We already HAVE one. 

Damon Stoudamire.


----------



## MAS RipCity (Feb 22, 2003)

Fork said:


> All this indignation over 'tweener' types being put in one or the other group that they are 'tween' is ridiculous.
> 
> Monta Ellis? Nate Robinson? Ronnie Brewer? All three are 'tweeners' Who cares which category they're in? The people who put these lists together probably talk to scouts and the consensus probably leans toward PG for some and SG for others. I know they've probably seen each and every one of these players more than any of us have, so maybe they know what they're talking about?


 From Draft City:



Draft City said:


> Monta Ellis
> 
> While Monta was impressive today, I’m still not sold on him as a point guard (and neither are the scouts we talked to apparently). He did a good job handling the ball and knocking down outside shots, but had quite a few turnovers and didn’t look to be the best decision maker. Monta has very nice form on his shot, good lift, and good range. He also did a very good job today on the defensive end by playing good man-to-man defense and reading the passing lanes well. Personally, I think that Monta made it clear over the past few days that he is definitely a better NBA prospect then Louis Williams right now. Let’s see how that carries over tomorrow to the game itself.


----------



## Starbury03 (Aug 12, 2003)

Robinson is a point guard last year he just looked to score. But this year he has improved his point guard skills greatly. Stoudamire is only a shooting guard on the current blazers becasue they dont have much talent or scorers if on a good team he would be a decent point guard.


----------



## Scout226 (Sep 17, 2003)

Schilly said:


> I've really paying attention to the scouting reports on these guys and all...My concluision is this.
> 
> If Marvin Williams or Bogut are avalable for Portland, then you take either. If neither is available for Portland then Gerald Green should be their pick.
> 
> ...



I haven't been following the scouting reports to much, but I'd be disappointed if we took a SF like Marvin Williams. If he was a clear cut super star and the head and shoulders better than anyone else, then yes take him. But if it's a toss up, I'd pass. Half our roster is a SF it seems. 

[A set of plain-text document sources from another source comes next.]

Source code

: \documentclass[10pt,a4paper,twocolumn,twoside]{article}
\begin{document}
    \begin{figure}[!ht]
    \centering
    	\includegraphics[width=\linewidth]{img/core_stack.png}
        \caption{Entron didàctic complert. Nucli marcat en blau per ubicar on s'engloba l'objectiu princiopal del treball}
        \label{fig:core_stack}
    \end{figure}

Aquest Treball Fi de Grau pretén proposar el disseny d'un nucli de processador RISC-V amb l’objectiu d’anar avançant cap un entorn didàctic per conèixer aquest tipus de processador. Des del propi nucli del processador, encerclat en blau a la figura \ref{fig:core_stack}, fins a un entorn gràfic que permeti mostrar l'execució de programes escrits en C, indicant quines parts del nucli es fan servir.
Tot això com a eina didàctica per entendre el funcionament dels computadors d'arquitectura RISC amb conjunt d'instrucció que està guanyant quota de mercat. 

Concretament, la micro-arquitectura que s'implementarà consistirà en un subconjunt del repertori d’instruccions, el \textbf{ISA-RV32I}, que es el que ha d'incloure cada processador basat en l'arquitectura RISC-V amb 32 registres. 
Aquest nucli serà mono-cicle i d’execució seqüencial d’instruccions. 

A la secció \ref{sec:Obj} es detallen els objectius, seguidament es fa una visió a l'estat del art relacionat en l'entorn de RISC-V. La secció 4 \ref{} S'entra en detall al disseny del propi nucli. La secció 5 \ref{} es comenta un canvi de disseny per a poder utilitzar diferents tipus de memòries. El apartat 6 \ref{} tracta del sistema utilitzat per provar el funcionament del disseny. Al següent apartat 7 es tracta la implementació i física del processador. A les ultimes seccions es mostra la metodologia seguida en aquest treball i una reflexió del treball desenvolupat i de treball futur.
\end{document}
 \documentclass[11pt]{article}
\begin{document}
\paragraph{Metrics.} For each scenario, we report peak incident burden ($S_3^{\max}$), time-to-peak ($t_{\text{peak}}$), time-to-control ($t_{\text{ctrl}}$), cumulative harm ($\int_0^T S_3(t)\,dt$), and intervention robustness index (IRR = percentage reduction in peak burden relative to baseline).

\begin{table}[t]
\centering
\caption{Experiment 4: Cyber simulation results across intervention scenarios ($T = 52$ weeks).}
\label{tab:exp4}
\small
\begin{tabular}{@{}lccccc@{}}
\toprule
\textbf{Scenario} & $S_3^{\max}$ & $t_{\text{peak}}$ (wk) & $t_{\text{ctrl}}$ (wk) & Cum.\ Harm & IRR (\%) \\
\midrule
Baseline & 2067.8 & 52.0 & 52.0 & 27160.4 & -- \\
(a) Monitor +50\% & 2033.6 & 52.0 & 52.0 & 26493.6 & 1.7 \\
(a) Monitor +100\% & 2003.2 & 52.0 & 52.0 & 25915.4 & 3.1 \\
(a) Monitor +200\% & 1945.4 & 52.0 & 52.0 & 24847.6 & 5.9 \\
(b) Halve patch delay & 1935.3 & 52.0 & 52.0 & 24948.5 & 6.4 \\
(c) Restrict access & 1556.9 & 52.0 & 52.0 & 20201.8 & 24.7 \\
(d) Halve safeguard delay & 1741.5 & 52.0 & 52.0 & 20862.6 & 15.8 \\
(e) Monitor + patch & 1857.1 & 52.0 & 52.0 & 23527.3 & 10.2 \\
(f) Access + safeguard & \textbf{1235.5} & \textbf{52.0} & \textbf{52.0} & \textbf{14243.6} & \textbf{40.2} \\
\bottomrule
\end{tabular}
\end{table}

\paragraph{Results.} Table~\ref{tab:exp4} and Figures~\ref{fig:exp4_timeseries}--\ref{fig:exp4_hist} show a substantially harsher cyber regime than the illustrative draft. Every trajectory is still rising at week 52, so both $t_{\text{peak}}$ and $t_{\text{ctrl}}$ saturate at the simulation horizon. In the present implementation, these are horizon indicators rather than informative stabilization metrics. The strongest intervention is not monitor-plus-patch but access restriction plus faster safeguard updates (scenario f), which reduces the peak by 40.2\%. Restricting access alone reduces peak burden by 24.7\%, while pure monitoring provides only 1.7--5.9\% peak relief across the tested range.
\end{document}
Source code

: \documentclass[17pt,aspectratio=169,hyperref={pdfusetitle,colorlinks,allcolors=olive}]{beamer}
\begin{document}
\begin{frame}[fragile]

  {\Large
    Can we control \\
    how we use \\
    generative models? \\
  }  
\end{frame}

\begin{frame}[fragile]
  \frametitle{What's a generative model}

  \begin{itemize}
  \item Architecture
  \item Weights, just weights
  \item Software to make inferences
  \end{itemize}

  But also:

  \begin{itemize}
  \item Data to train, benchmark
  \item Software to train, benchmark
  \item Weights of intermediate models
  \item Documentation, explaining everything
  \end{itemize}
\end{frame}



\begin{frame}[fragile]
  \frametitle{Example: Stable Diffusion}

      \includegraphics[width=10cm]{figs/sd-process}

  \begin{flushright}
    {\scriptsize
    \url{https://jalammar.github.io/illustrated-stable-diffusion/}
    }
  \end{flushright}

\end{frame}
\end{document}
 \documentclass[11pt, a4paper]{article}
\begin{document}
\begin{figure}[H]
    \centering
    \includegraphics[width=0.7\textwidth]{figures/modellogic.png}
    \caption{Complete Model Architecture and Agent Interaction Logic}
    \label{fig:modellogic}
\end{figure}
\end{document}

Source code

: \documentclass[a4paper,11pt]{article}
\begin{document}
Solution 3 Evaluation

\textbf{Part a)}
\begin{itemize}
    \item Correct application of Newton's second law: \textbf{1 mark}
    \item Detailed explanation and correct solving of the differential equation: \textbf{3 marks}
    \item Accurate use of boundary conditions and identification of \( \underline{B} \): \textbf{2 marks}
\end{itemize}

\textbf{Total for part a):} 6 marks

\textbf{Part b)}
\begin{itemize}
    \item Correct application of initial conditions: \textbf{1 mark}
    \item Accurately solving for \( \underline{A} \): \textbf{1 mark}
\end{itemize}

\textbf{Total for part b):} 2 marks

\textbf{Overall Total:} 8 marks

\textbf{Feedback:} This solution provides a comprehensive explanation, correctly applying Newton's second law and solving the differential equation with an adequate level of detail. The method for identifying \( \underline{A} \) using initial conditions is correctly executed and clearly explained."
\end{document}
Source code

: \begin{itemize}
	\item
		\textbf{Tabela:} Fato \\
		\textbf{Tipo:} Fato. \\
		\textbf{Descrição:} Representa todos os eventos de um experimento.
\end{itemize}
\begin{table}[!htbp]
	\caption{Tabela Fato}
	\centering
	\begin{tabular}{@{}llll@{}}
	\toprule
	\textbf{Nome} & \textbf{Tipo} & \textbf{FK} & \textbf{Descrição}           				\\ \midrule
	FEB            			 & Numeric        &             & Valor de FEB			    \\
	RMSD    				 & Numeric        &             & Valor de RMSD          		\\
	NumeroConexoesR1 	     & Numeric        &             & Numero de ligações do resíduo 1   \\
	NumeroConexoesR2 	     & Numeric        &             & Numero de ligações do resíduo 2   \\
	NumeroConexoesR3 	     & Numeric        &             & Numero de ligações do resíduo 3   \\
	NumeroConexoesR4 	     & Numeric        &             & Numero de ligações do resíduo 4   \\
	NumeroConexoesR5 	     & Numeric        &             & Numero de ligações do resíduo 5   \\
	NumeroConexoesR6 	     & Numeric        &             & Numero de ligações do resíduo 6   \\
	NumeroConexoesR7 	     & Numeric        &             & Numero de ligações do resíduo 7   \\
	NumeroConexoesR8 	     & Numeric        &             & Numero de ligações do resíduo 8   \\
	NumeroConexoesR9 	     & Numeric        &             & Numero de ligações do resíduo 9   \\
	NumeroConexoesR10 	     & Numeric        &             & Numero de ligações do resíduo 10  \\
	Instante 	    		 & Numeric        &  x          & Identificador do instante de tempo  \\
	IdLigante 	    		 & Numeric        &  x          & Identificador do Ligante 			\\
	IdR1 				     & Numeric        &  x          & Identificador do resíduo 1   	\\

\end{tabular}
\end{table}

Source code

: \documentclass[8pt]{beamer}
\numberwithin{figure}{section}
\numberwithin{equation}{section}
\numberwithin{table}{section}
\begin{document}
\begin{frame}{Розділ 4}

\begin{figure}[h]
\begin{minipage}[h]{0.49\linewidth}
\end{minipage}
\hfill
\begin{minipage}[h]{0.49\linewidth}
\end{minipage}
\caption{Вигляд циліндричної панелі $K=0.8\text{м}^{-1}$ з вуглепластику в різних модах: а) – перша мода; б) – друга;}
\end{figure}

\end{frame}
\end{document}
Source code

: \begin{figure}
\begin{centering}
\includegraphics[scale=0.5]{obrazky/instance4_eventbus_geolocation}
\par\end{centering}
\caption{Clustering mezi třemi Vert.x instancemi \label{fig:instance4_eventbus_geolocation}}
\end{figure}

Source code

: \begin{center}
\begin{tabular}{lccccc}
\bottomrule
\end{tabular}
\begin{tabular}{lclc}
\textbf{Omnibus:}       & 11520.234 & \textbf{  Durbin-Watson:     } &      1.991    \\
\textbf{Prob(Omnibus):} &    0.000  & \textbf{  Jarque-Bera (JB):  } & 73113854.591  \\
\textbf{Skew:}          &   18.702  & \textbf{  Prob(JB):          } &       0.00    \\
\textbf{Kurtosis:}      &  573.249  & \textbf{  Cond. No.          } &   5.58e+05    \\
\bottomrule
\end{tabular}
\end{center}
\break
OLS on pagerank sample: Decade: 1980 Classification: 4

Bogut is surely not going to be there unless we got the top two picks, IMO, so I'd shoot for Green. If he plays the SG position and has that much potential, that's all I need to know. Having DA on our team and no decent backup for that position, it makes the decision for me that much easier..


----------



## Schilly (Dec 30, 2002)

Marvin Williams....Bestcase scenario according to Draftcity: Grant Hill meets Tracy McGrady


----------



## Fork (Jan 2, 2003)

Starbury03 said:


> Robinson is a point guard last year he just looked to score. But this year he has improved his point guard skills greatly. Stoudamire is only a shooting guard on the current blazers becasue they dont have much talent or scorers if on a good team he would be a decent point guard.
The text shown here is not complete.